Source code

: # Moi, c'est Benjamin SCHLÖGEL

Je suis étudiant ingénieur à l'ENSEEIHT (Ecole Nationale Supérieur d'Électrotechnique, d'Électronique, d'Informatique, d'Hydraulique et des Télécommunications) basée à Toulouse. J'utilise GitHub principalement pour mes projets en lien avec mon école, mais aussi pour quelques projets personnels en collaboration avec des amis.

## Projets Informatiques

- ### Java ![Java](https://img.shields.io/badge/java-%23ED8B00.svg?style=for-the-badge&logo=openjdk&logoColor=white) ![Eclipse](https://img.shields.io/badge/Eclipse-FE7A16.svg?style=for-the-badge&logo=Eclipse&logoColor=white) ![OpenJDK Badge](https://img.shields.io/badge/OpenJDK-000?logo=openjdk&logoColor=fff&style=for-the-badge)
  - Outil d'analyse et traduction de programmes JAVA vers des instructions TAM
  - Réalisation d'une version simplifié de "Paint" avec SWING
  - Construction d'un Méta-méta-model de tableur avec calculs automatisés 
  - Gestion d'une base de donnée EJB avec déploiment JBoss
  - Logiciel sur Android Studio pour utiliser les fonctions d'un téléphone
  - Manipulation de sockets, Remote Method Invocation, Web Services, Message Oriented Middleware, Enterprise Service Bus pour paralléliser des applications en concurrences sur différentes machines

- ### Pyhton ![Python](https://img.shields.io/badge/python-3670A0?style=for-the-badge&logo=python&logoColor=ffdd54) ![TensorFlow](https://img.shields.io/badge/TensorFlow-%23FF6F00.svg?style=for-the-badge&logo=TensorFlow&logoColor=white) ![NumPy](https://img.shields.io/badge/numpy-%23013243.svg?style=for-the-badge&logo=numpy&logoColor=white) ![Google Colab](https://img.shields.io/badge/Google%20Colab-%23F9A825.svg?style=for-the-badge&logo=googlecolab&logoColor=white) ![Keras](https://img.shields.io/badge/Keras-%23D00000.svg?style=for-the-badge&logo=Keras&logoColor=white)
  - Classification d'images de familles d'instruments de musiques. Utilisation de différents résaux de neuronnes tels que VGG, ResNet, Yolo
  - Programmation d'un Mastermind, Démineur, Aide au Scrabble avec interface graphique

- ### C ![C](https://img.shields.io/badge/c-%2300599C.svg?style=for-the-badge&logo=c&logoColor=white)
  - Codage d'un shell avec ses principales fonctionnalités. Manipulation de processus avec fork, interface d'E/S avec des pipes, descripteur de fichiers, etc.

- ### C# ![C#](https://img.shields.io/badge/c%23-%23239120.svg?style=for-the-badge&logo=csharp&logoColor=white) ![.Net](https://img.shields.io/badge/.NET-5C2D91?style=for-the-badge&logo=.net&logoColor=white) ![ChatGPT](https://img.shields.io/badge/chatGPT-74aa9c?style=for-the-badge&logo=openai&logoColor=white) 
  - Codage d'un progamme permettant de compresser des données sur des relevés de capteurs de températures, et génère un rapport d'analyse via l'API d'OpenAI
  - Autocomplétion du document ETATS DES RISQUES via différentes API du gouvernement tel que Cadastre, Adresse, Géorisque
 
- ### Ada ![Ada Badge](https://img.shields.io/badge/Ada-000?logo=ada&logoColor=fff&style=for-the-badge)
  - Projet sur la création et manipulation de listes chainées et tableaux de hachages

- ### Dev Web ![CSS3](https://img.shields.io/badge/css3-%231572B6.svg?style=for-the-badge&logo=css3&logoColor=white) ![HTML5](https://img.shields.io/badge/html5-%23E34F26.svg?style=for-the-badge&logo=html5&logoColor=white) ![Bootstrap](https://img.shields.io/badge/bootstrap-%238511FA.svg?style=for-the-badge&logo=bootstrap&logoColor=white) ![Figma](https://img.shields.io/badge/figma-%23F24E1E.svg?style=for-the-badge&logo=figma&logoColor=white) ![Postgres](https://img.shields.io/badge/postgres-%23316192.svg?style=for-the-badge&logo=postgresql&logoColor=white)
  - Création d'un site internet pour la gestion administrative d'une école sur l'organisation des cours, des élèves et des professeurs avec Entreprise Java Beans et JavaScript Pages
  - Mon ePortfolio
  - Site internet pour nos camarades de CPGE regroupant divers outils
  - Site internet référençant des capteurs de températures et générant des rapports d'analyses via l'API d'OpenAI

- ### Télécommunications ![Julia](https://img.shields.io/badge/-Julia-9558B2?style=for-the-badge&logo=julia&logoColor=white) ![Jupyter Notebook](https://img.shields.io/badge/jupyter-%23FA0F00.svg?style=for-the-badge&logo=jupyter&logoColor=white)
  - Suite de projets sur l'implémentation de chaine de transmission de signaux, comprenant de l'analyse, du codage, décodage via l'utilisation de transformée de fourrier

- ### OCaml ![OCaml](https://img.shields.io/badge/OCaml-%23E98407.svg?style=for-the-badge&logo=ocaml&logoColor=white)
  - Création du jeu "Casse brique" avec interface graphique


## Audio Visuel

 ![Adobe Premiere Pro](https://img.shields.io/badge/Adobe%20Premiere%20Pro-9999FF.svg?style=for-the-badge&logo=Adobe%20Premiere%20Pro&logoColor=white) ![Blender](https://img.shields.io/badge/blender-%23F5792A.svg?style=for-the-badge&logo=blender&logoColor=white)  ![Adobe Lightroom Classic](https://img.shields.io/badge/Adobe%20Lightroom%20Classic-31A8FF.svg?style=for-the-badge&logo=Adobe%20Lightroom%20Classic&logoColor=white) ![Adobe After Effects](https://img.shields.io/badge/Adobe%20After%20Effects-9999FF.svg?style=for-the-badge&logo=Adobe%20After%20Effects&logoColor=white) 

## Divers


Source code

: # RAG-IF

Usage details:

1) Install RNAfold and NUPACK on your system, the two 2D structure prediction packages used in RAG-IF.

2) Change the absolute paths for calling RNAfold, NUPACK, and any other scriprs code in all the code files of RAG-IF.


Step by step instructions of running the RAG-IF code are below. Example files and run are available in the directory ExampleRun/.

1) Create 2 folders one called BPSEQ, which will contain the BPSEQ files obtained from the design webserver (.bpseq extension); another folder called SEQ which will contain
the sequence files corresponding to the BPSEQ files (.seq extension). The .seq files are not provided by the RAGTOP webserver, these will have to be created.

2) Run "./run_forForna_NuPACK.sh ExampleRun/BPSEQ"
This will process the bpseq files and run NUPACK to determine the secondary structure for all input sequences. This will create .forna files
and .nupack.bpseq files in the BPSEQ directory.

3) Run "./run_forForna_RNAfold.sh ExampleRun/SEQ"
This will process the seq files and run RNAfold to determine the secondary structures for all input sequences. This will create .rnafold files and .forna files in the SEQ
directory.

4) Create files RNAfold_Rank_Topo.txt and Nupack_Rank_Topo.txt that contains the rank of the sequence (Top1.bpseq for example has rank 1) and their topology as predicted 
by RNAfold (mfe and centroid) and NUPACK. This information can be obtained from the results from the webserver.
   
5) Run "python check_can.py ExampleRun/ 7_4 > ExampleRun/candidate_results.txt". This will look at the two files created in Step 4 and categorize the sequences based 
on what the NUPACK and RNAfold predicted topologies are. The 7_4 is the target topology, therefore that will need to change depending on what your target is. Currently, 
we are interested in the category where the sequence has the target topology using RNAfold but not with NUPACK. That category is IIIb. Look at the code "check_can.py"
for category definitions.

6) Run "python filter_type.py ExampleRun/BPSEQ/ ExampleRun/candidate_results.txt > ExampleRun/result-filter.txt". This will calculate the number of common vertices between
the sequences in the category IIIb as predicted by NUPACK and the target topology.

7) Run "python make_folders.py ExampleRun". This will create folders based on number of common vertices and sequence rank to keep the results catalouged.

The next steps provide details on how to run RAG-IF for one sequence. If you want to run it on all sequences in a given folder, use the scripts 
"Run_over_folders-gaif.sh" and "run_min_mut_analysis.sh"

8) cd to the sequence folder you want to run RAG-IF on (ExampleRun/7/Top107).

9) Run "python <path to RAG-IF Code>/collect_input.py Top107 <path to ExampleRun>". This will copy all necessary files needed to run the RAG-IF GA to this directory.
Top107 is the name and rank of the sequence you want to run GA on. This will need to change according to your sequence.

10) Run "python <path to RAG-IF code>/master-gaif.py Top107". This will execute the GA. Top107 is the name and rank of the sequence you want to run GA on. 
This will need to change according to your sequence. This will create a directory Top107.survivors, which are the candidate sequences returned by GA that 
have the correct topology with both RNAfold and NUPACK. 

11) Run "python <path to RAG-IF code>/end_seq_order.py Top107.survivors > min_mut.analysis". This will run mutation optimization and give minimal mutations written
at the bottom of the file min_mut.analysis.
....
Directions - Within the material above, output exactly the lines from the one with "- Programmation d'un" through the one with "- Codage d'un shell", end lines included, and nothing besides.

Response below -
  - Programmation d'un Mastermind, Démineur, Aide au Scrabble avec interface graphique

- ### C ![C](https://img.shields.io/badge/c-%2300599C.svg?style=for-the-badge&logo=c&logoColor=white)
  - Codage d'un shell avec ses principales fonctionnalités. Manipulation de processus avec fork, interface d'E/S avec des pipes, descripteur de fichiers, etc.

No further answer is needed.